薬歴記載時間を可視化‐対人業務の充実に注力
薬局恵比寿ファーマシー(東京都渋谷区)は、糖尿病患者に向けた専門性の高い服薬指導を行う薬局として、40年以上の歴史を有する。2019年にフローラ薬局グループの傘下に入り、これまで培ってきた地域住民との信頼性や糖尿病の専門性に加え、フローラ薬局が茨城県で手がけている漢方薬や生薬の相談にも対応している。健康サポート薬局として認可され、8月から制度が施行される地域連携薬局としても渋谷区に申請している。茨城県でこれまで培ってきた地域医療連携を、東京の中心地でも実現させているのが特徴だ。
同グループは、茨城県を拠点に複数の保険薬局を展開。漢方薬や生薬、アロマオイルなどを数多く取り揃え、中医学に基づいた漢方相談や薬膳、鍼灸治療ができる薬局として、1996年の開局以来、地域住民の健康を長年支えている。水戸市にあるフローラ薬局本店では、薬草ハーブ園を併設し、ハーブを活用した様々な体験イベントも開催している。また、糖尿病患者に対する低血糖や合併症予防のための専門的な服薬指導で豊富な実績を有している。
「茨城で開業以来25年間やってきたことが、恵比寿でも通用することが分かった」と語るのは、同グループの代表取締役で、糖尿病薬物療法認定薬剤師でもある篠原久仁子氏だ。2019年に薬局恵比寿ファーマシーの経営を当時の経営者であった佐竹正子氏から引き継いだ。
業績は好調に推移している。健康サポート薬局の看板の設置や患者との面談用の個室を設置するなど、この1年間で改装費を計上したが、調剤業務に加えて保険外のサービスも伸長し、21年6月期決算は黒字を確保した。
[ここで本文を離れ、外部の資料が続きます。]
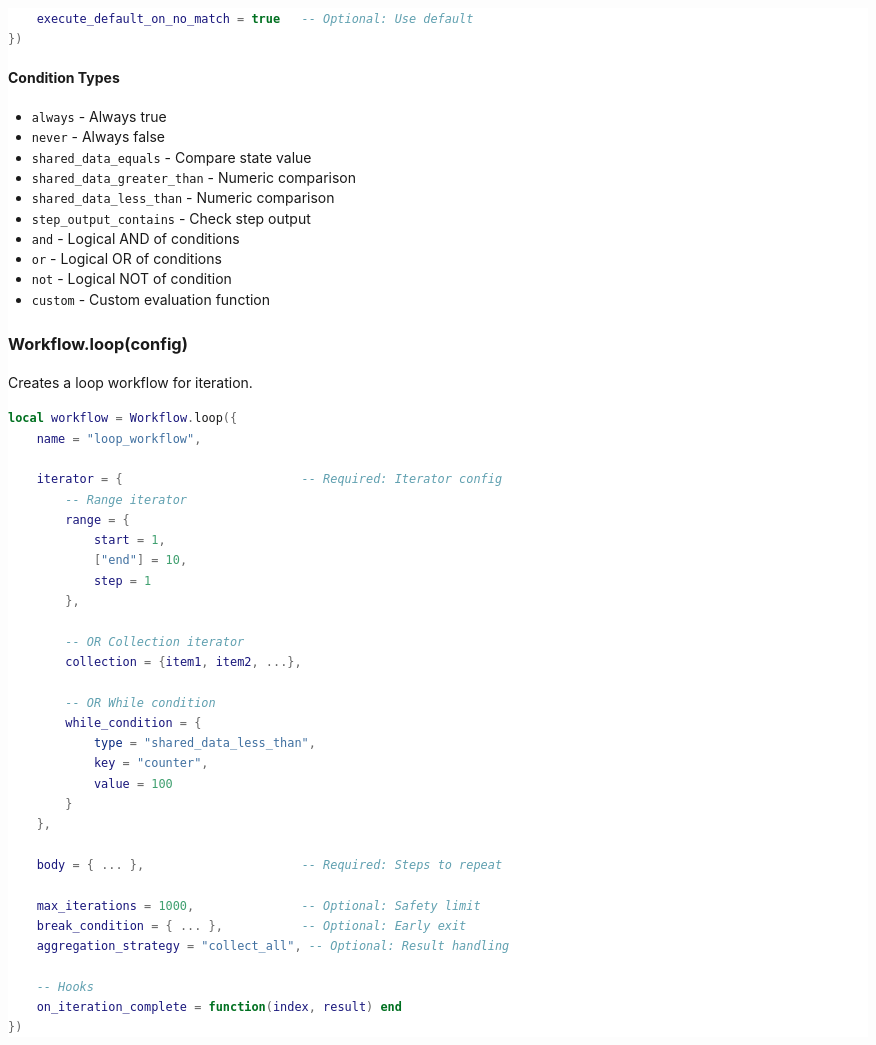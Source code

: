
 ```lua
    execute_default_on_no_match = true   -- Optional: Use default
})
```

#### Condition Types

- `always` - Always true
- `never` - Always false
- `shared_data_equals` - Compare state value
- `shared_data_greater_than` - Numeric comparison
- `shared_data_less_than` - Numeric comparison
- `step_output_contains` - Check step output
- `and` - Logical AND of conditions
- `or` - Logical OR of conditions
- `not` - Logical NOT of condition
- `custom` - Custom evaluation function

### Workflow.loop(config)

Creates a loop workflow for iteration.

```lua
local workflow = Workflow.loop({
    name = "loop_workflow",
    
    iterator = {                         -- Required: Iterator config
        -- Range iterator
        range = {
            start = 1,
            ["end"] = 10,
            step = 1
        },
        
        -- OR Collection iterator
        collection = {item1, item2, ...},
        
        -- OR While condition
        while_condition = {
            type = "shared_data_less_than",
            key = "counter",
            value = 100
        }
    },
    
    body = { ... },                      -- Required: Steps to repeat
    
    max_iterations = 1000,               -- Optional: Safety limit
    break_condition = { ... },           -- Optional: Early exit
    aggregation_strategy = "collect_all", -- Optional: Result handling
    
    -- Hooks
    on_iteration_complete = function(index, result) end
})
```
薬局恵比寿ファーマシーの処方箋枚数は、月に800~1000枚程度。新型コロナウイルスの感染拡大に伴う受診控えから一時的に枚数が減少したが、最近は回復基調とのことだ。
篠原氏は、「医療用医薬品の調剤業務も、われわれが扱っている保険外製品の販売も、全て高度な相談力を必要としている」と話す。有名な専門医から診察を受けている患者も多く恵比寿ファーマシーを訪問するが、「あなたの服薬指導が一番分かりやすくて感激した」と言われることも多いという。
災害対策で電子薬歴導入
こうした対人業務で他の薬局との差別化を図っている恵比寿ファーマシーにとっては、計数調剤も含め、効率的かつ正確に対物業務を遂行することが求められている。こうした中で昨年導入したのが、カケハシのクラウド型電子薬歴システム「Musubi(ムスビ)」である。服薬指導と薬歴入力を同時に行うことができ、業務を大幅に効率化させる。
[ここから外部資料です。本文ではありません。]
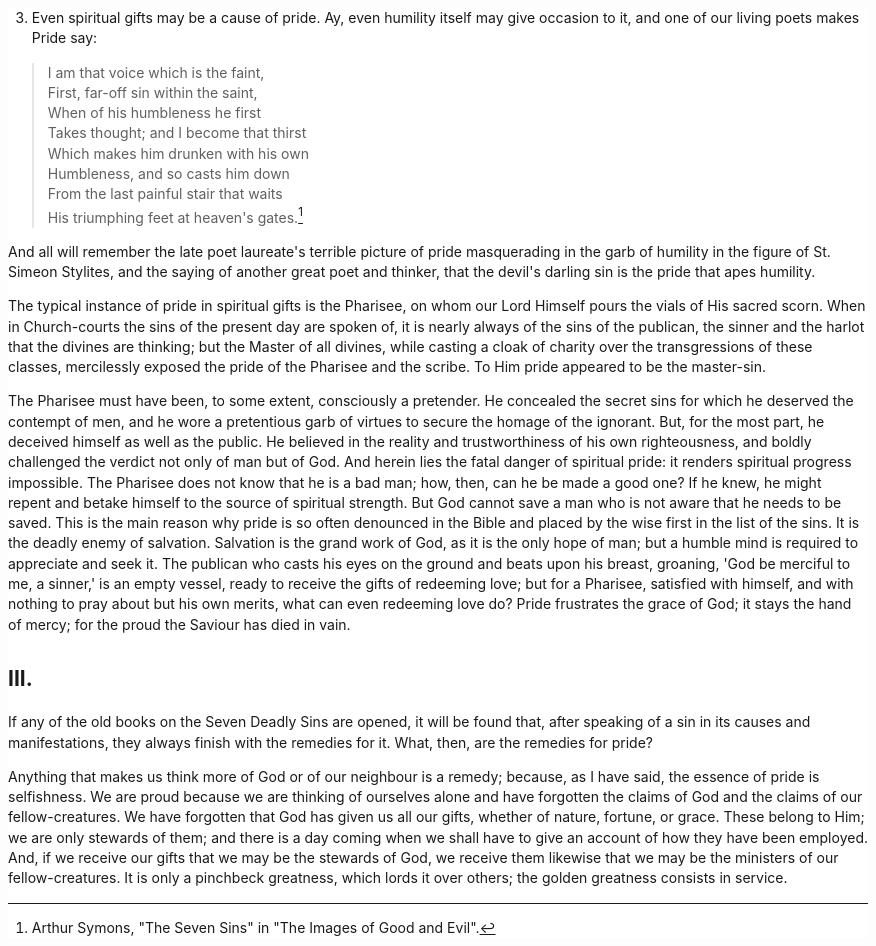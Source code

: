 3) Even spiritual gifts may be a cause of pride. Ay, even humility itself may
give occasion to it, and one of our living poets makes Pride say:

> I am that voice which is the faint,  
> First, far-off sin within the saint,  
> When of his humbleness he first  
> Takes thought; and I become that thirst  
> Which makes him drunken with his own  
> Humbleness, and so casts him down  
> From the last painful stair that waits  
> His triumphing feet at heaven's gates.[^2]

And all will remember the late poet laureate's terrible picture of pride
masquerading in the garb of humility in the figure of St. Simeon Stylites, and
the saying of another great poet and thinker, that the devil's darling sin is
the pride that apes humility.

The typical instance of pride in spiritual gifts is the Pharisee, on whom our
Lord Himself pours the vials of His sacred scorn. When in Church-courts the
sins of the present day are spoken of, it is nearly always of the sins of the
publican, the sinner and the harlot that the divines are thinking; but the
Master of all divines, while casting a cloak of charity over the transgressions
of these classes, mercilessly exposed the pride of the Pharisee and the scribe.
To Him pride appeared to be the master-sin.

The Pharisee must have been, to some extent, consciously a pretender. He
concealed the secret sins for which he deserved the contempt of men, and he
wore a pretentious garb of virtues to secure the homage of the ignorant. But,
for the most part, he deceived himself as well as the public. He believed in
the reality and trustworthiness of his own righteousness, and boldly challenged
the verdict not only of man but of God. And herein lies the fatal danger of
spiritual pride: it renders spiritual progress impossible.  The Pharisee does
not know that he is a bad man; how, then, can he be made a good one? If he
knew, he might repent and betake himself to the source of spiritual strength.
But God cannot save a man who is not aware that he needs to be saved. This is
the main reason why pride is so often denounced in the Bible and placed by the
wise first in the list of the sins. It is the deadly enemy of salvation.
Salvation is the grand work of God, as it is the only hope of man; but a humble
mind is required to appreciate and seek it. The publican who casts his eyes on
the ground and beats upon his breast, groaning, 'God be merciful to me, a
sinner,' is an empty vessel, ready to receive the gifts of redeeming love; but
for a Pharisee, satisfied with himself, and with nothing to pray about but his
own merits, what can even redeeming love do? Pride frustrates the grace of God;
it stays the hand of mercy; for the proud the Saviour has died in vain.

## III. ##

If any of the old books on the Seven Deadly Sins are opened, it will be found
that, after speaking of a sin in its causes and manifestations, they always
finish with the remedies for it. What, then, are the remedies for pride?

Anything that makes us think more of God or of our neighbour is a remedy;
because, as I have said, the essence of pride is selfishness. We are proud
because we are thinking of ourselves alone and have forgotten the claims of God
and the claims of our fellow-creatures. We have forgotten that God has given us
all our gifts, whether of nature, fortune, or grace. These belong to Him; we
are only stewards of them; and there is a day coming when we shall have to give
an account of how they have been employed. And, if we receive our gifts that we
may be the stewards of God, we receive them likewise that we may be the
ministers of our fellow-creatures. It is only a pinchbeck greatness, which
lords it over others; the golden greatness consists in service.


[^1]: See "The Persone's Tale", which discusses the Seven Deadly Sins very fully.  
[^2]: Arthur Symons, "The Seven Sins" in "The Images of Good and Evil".  
[^3]: The scheme of the "Purgatory" follows the order of The Seven Deadly Sins.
導入の決め手は、ムスビで得られた全てのデータがクラウド上で管理されるということだ。フローラ薬局グループでは、東日本大震災で茨城の薬局が被災し、水害によってハードディスクのデータを失ったという苦い経験がある。グループの全薬局でムスビを導入したのを契機に、従業員の給与計算や出退勤データなど、パソコン上のデータを全てクラウド化し、安全性を担保させた。
災害対策で導入したムスビが、結果的にこのコロナ禍での業務で能力を最大限に発揮している。恵比寿と茨城をクラウドでつなぐことで、移動しなくてもデータを閲覧することが可能だ。オンライン服薬指導にも対応している。「ムスビによって、全店舗の従業員が薬歴記載にどのぐらい時間を割いているかを把握できるようになり、実際に短い時間で記載できるようになった。患者さんの服薬指導を充実させることで、問題を抽出して患者さんに情報提供する時間に充てることができた」と説明する。
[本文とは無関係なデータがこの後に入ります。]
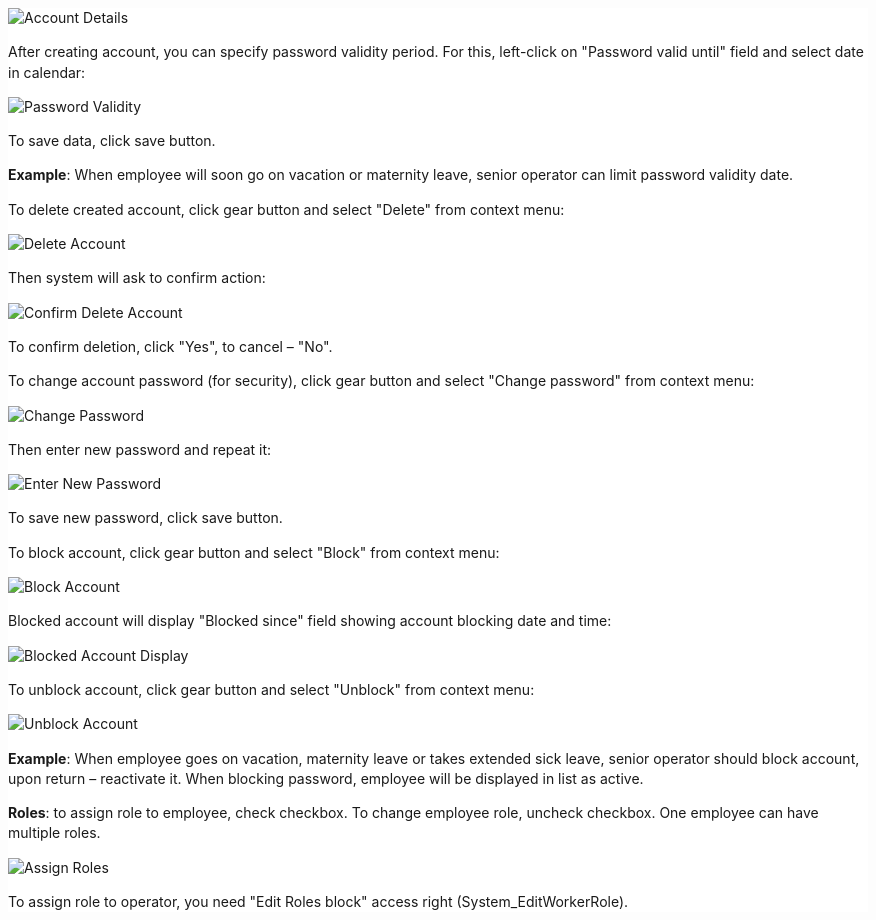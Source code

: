 ![Account Details](img/account-details.png)

After creating account, you can specify password validity period. For this, left-click on "Password valid until" field and select date in calendar:

![Password Validity](img/password-validity.png)

To save data, click save button.

**Example**: When employee will soon go on vacation or maternity leave, senior operator can limit password validity date.

To delete created account, click gear button and select "Delete" from context menu:

![Delete Account](img/delete-account.png)

Then system will ask to confirm action:

![Confirm Delete Account](img/confirm-delete-account.png)

To confirm deletion, click "Yes", to cancel – "No".

To change account password (for security), click gear button and select "Change password" from context menu:

![Change Password](img/change-password.png)

Then enter new password and repeat it:

![Enter New Password](img/enter-new-password.png)

To save new password, click save button.

To block account, click gear button and select "Block" from context menu:

![Block Account](img/block-account.png)

Blocked account will display "Blocked since" field showing account blocking date and time:

![Blocked Account Display](img/blocked-account-display.png)

To unblock account, click gear button and select "Unblock" from context menu:

![Unblock Account](img/unblock-account.png)

**Example**: When employee goes on vacation, maternity leave or takes extended sick leave, senior operator should block account, upon return – reactivate it. When blocking password, employee will be displayed in list as active.

**Roles**: to assign role to employee, check checkbox. To change employee role, uncheck checkbox. One employee can have multiple roles.

![Assign Roles](img/assign-roles.png)

To assign role to operator, you need "Edit Roles block" access right (System_EditWorkerRole).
さらに、ムスビで薬歴記載時間を把握することで、人事評価にも活用できている。「時間がかかっている業務を洗い出し、教育するツールとしても活用している。ムスビでどれだけ対人業務にシフトでき、服薬指導で患者さんを支援できたかという部分を評価でき、客観的かつ公正な人事制度に生かされている」と篠原氏。
ムスビを活用した人事評価制度によって、篠原氏の後を継ぐ次世代の経営者の育成も視野に入れる。時代の変化にも対応した薬局・薬剤師の価値を創造していくことをグループの中長期的なビジョンとして掲げており、「コロナと同時に時代も変わるが、代表が私から変わったとしても、会社として挑戦し続ける文化を醸成していきたい」と意気込みを語る。次世代にバトンを渡す準備を着々と進めているところだ。